Last season, Marco Inaros (Keon Alexander) took advantage of all that conflict by organizing his Belter Free Navy and pummeling Earth with asteroids, leaving the planet to slowly die. Season 6 picks up with the dark aftermath of that attack and the effort to fight back against the increasingly powerful Inaros, centering on the crew of the spaceship Rocinante as they navigate war and politics. While much of the show has been driven by the protomolecule and its implications, the backbone of The Expanse is its nuanced look at inequality and power. It’s a political show done right, and much of Season 6 explores how an extremist like Inaros could thrive in a frayed political climate, and how wars can’t end by bullets alone. Somehow it manages to be entertaining at the same time.
Throughout its run, The Expanse managed to avoid many of the excessive and indulgent whims of prestige TV. There was no big stunt casting or quirky side excursions, but rather an emphasis on direct and efficient storytelling. The world feels lived in—the zero gravity effects, space battles, and little touches of life in the future remain stunning—and the actors approach the world with a grounded touch that adds more drama than any big, heavy-handed monologue could.
Despite the life-or-death stakes, Season 6 still makes time for the intimate interactions of the Rocinante crew, with each actor getting quiet moments to shine. Central protagonist James Holden (Steven Strait) at times feels like he’s sidelined in the first half of the season, but pulls off a powerful turn in the back half. Cara Gee’s Belter pirate Drummer, who steadily became one of the show’s central threads, gets a satisfying arc to close her story. And others, like Amos (Wes Chatham) and United Nations Secretary-General Chrisjen Avasarala (Shohreh Agdashloo), remain scene stealers; the latter’s propensity for eloquent cursing never gets old.

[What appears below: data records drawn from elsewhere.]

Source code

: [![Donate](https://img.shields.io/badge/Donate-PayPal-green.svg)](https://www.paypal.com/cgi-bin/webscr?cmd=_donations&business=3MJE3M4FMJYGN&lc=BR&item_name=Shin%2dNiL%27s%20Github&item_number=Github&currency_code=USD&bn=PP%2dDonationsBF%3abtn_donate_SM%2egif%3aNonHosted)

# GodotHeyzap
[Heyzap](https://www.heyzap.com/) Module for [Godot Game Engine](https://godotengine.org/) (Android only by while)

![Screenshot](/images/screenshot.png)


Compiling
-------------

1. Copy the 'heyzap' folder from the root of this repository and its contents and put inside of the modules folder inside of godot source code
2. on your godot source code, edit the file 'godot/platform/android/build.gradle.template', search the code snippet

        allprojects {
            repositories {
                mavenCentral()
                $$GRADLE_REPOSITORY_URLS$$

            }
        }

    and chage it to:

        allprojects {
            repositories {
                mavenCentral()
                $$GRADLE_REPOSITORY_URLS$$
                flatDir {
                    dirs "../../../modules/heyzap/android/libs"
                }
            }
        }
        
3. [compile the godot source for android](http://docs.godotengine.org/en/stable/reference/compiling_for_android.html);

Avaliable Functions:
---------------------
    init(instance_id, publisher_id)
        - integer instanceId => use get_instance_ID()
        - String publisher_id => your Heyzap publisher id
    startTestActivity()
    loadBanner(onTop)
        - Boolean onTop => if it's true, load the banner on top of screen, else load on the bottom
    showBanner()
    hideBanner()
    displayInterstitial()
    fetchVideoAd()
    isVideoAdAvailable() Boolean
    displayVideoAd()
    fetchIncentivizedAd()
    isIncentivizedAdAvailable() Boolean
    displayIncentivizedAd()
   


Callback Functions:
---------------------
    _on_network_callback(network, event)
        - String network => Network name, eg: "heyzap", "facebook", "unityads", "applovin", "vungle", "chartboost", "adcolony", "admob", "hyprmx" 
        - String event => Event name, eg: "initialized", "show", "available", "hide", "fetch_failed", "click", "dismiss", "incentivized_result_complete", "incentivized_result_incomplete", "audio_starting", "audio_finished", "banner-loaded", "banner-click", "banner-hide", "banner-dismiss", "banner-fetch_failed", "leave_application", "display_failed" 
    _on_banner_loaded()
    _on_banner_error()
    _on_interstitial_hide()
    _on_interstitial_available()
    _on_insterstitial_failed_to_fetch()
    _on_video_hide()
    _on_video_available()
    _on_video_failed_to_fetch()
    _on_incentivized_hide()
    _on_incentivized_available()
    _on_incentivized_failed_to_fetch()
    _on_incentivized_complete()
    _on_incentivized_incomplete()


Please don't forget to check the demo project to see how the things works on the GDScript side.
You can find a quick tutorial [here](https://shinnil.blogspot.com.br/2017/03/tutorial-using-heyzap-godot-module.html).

There are some clear nods to this season being the end, including a barrage of cameos from past regular and recurring characters. A few of them briefly stop to reminisce on the incidents that set off the conflicts at the show’s start, and they manage to fit naturally into the story, demonstrating character growth rather than feeling like cheap callbacks.
The shortness of the season, however, does leave a sense of wanting more. If only there were more episodes to look at the implications of these events from a wider scale. If only some of those cameos were extended. One more of the excellently executed space battles would be cool to see. For a show so expansive in its universe, there is still a desire to see more. Even so, the efficiency of the storytelling—not simplicity, just efficiency—keeps most of the consequences in view while propelling the story forward; a lesser handling would leave many of the side plots aimless or take focus away from the bigger picture.
On a meta level, this final season is a fantastic feat for a show that had to fight to stay alive. Canceled after three seasons at SyFy, The Expanse found a new home at Amazon that allowed it to adapt the second trilogy of Corey’s series, and the show’s writing and production only got better from there. It’s unclear what’s next for The Expanse—Season 6 works in elements from a novella that sets up the last trilogy of novels, so even though this is the final season, it may not be a total end. Regardless, it’s a strong conclusion to what has consistently been one of the smartest and most ambitious series on television.